***** Source data *****

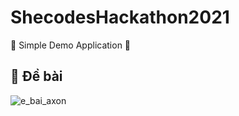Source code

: # ShecodesHackathon2021
👑 Simple Demo Application 👑

## 📝 Đề bài
![e_bai_axon](https://user-images.githubusercontent.com/50298168/129345425-ee5a742c-540f-4624-b5d4-99b90fc77956.png)

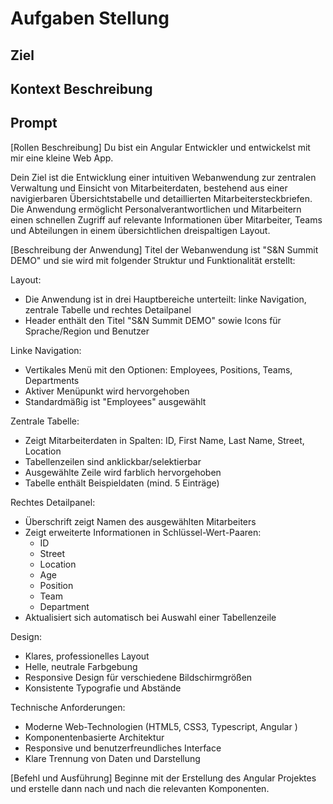 # Aufgaben Stellung

## Ziel

## Kontext Beschreibung

## Prompt
[Rollen Beschreibung]
Du bist ein Angular Entwickler und entwickelst mit mir eine kleine Web App.

Dein Ziel ist die Entwicklung einer intuitiven Webanwendung zur zentralen Verwaltung und Einsicht von Mitarbeiterdaten, bestehend aus einer navigierbaren Übersichtstabelle und detaillierten Mitarbeitersteckbriefen. Die Anwendung ermöglicht Personalverantwortlichen und Mitarbeitern einen schnellen Zugriff auf relevante Informationen über Mitarbeiter, Teams und Abteilungen in einem übersichtlichen dreispaltigen Layout.

[Beschreibung der Anwendung]
Titel der Webanwendung ist "S&N Summit DEMO" und sie wird mit folgender Struktur und Funktionalität erstellt:

Layout:
- Die Anwendung ist in drei Hauptbereiche unterteilt: linke Navigation, zentrale Tabelle und rechtes Detailpanel
- Header enthält den Titel "S&N Summit DEMO" sowie Icons für Sprache/Region und Benutzer

Linke Navigation:
- Vertikales Menü mit den Optionen: Employees, Positions, Teams, Departments
- Aktiver Menüpunkt wird hervorgehoben
- Standardmäßig ist "Employees" ausgewählt

Zentrale Tabelle:
- Zeigt Mitarbeiterdaten in Spalten: ID, First Name, Last Name, Street, Location
- Tabellenzeilen sind anklickbar/selektierbar
- Ausgewählte Zeile wird farblich hervorgehoben
- Tabelle enthält Beispieldaten (mind. 5 Einträge)

Rechtes Detailpanel:
- Überschrift zeigt Namen des ausgewählten Mitarbeiters
- Zeigt erweiterte Informationen in Schlüssel-Wert-Paaren:
  * ID
  * Street
  * Location
  * Age
  * Position
  * Team
  * Department
- Aktualisiert sich automatisch bei Auswahl einer Tabellenzeile

Design:
- Klares, professionelles Layout
- Helle, neutrale Farbgebung
- Responsive Design für verschiedene Bildschirmgrößen
- Konsistente Typografie und Abstände

Technische Anforderungen:
- Moderne Web-Technologien (HTML5, CSS3, Typescript, Angular )
- Komponentenbasierte Architektur
- Responsive und benutzerfreundliches Interface
- Klare Trennung von Daten und Darstellung


[Befehl und Ausführung]
Beginne mit der Erstellung des Angular Projektes und erstelle dann nach und nach die relevanten Komponenten.
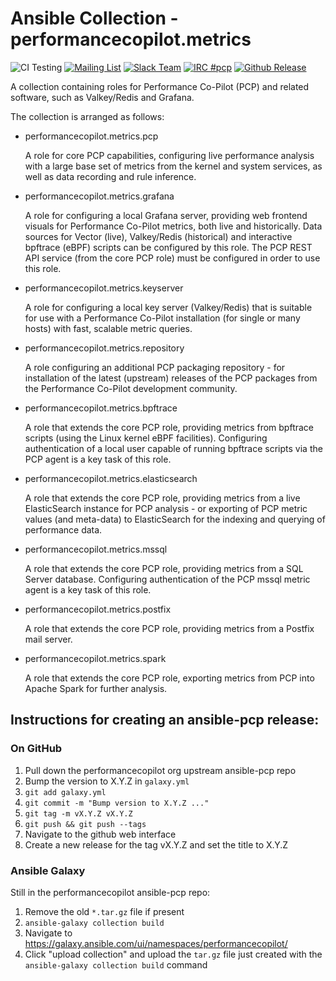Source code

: # Ansible Collection - performancecopilot.metrics

![CI Testing](https://github.com/performancecopilot/ansible-pcp/workflows/tox/badge.svg)
[![Mailing List](https://img.shields.io/badge/Mailing%20List-pcp-blue.svg)](https://groups.io/g/pcp)
[![Slack Team](https://img.shields.io/badge/Slack-pcp-blue.svg)](https://h7zo83mvt1.execute-api.us-west-2.amazonaws.com/Express/)
[![IRC #pcp](https://img.shields.io/badge/IRC-pcp-blue.svg)](https://web.libera.chat/#pcp)
[![Github Release](https://img.shields.io/github/release/performancecopilot/ansible-pcp.svg)](https://github.com/performancecopilot/ansible-pcp/releases/latest)

A collection containing roles for Performance Co-Pilot (PCP)
and related software, such as Valkey/Redis and Grafana.

The collection is arranged as follows:

- performancecopilot.metrics.pcp

  A role for core PCP capabilities, configuring live performance
  analysis with a large base set of metrics from the kernel and
  system services, as well as data recording and rule inference.

- performancecopilot.metrics.grafana

  A role for configuring a local Grafana server, providing web
  frontend visuals for Performance Co-Pilot metrics, both live
  and historically.
  Data sources for Vector (live), Valkey/Redis (historical) and
  interactive bpftrace (eBPF) scripts can be configured by this
  role.  The PCP REST API service (from the core PCP role) must
  be configured in order to use this role.

- performancecopilot.metrics.keyserver

  A role for configuring a local key server (Valkey/Redis) that
  is suitable for use with a Performance Co-Pilot installation
  (for single or many hosts) with fast, scalable metric queries.

- performancecopilot.metrics.repository

  A role configuring an additional PCP packaging repository -
  for installation of the latest (upstream) releases of the PCP
  packages from the Performance Co-Pilot development community.

- performancecopilot.metrics.bpftrace

  A role that extends the core PCP role, providing metrics from
  bpftrace scripts (using the Linux kernel eBPF facilities).
  Configuring authentication of a local user capable of running
  bpftrace scripts via the PCP agent is a key task of this role.

- performancecopilot.metrics.elasticsearch

  A role that extends the core PCP role, providing metrics from
  a live ElasticSearch instance for PCP analysis - or exporting
  of PCP metric values (and meta-data) to ElasticSearch for the
  indexing and querying of performance data.

- performancecopilot.metrics.mssql

  A role that extends the core PCP role, providing metrics from
  a SQL Server database.  Configuring authentication of the PCP
  mssql metric agent is a key task of this role.

- performancecopilot.metrics.postfix

  A role that extends the core PCP role, providing metrics from
  a Postfix mail server.

- performancecopilot.metrics.spark

  A role that extends the core PCP role, exporting metrics from
  PCP into Apache Spark for further analysis.


## Instructions for creating an ansible-pcp release:

### On GitHub

1. Pull down the performancecopilot org upstream ansible-pcp repo
2. Bump the version to X.Y.Z in `galaxy.yml`
3. `git add galaxy.yml`
4. `git commit -m "Bump version to X.Y.Z ..."`
5. `git tag -m vX.Y.Z vX.Y.Z`
6. `git push && git push --tags`
7. Navigate to the github web interface
8. Create a new release for the tag vX.Y.Z and set the title to X.Y.Z

### Ansible Galaxy

Still in the performancecopilot ansible-pcp repo:

1. Remove the old `*.tar.gz` file if present
2. `ansible-galaxy collection build`
3. Navigate to https://galaxy.ansible.com/ui/namespaces/performancecopilot/
4. Click "upload collection" and upload the `tar.gz` file just created with the `ansible-galaxy collection build` command

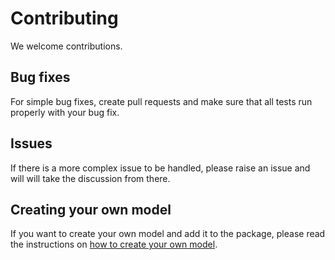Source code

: # Contributing

We welcome contributions.

## Bug fixes

For simple bug fixes, create pull requests and make sure that all tests run properly with your bug fix.

## Issues

If there is a more complex issue to be handled, please raise an issue and will will take the discussion from there. 

## Creating your own model

If you want to create your own model and add it to the package, please read the instructions on [how to create your own model](MakeYourOwnModel.md).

*****

**Activity**
Everything from the line with "a SQL Server" through the line with "### On GitHub" in the listing above must be retyped exactly, with nothing added.

**Task response**
  a SQL Server database.  Configuring authentication of the PCP
  mssql metric agent is a key task of this role.

- performancecopilot.metrics.postfix

  A role that extends the core PCP role, providing metrics from
  a Postfix mail server.

- performancecopilot.metrics.spark

  A role that extends the core PCP role, exporting metrics from
  PCP into Apache Spark for further analysis.


## Instructions for creating an ansible-pcp release:

### On GitHub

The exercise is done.